━━━━━ Exercise data

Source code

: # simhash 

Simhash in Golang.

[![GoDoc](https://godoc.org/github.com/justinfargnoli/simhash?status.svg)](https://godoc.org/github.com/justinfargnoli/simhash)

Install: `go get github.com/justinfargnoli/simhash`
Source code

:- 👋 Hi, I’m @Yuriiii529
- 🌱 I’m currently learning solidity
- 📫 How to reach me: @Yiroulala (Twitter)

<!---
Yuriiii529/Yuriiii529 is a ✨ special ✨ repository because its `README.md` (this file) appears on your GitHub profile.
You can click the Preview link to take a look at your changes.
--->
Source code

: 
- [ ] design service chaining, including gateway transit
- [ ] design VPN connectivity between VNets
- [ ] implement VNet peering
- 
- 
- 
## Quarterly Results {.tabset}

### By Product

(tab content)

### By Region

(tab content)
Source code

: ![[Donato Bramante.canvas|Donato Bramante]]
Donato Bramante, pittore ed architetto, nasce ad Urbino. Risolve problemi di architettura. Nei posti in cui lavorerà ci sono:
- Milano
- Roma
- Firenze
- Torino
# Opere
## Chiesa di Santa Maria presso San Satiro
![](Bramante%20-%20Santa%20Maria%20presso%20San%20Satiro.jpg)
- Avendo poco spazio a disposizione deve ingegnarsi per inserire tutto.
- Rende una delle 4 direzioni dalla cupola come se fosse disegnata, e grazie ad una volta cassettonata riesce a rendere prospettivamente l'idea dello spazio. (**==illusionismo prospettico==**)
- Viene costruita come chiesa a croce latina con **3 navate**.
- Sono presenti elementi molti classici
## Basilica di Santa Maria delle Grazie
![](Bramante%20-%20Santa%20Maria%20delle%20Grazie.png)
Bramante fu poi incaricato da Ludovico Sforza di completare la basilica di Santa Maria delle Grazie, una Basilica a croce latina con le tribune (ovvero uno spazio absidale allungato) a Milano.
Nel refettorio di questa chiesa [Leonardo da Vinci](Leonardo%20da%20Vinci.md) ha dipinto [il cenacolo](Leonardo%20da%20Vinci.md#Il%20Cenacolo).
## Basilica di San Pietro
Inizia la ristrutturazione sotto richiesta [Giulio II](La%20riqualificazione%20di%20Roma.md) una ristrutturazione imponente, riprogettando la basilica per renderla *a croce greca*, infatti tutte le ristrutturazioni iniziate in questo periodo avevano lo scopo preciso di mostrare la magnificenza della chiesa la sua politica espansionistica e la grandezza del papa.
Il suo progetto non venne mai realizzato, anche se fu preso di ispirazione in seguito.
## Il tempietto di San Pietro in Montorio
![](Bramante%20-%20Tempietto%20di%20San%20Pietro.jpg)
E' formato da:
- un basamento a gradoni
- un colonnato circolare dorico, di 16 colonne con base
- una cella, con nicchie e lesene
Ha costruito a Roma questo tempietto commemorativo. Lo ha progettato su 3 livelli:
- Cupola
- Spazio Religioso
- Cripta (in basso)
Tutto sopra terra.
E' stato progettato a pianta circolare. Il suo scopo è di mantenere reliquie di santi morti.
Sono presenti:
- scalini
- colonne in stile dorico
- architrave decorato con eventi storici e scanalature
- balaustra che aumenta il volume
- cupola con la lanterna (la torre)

━━━━━━━━━━

● **Aim of the exercise**:
Lines holding "circolare": copy each one from the records above.

● **Answer box**:
- un colonnato circolare dorico, di 16 colonne con base
E' stato progettato a pianta circolare. Il suo scopo è di mantenere reliquie di santi morti.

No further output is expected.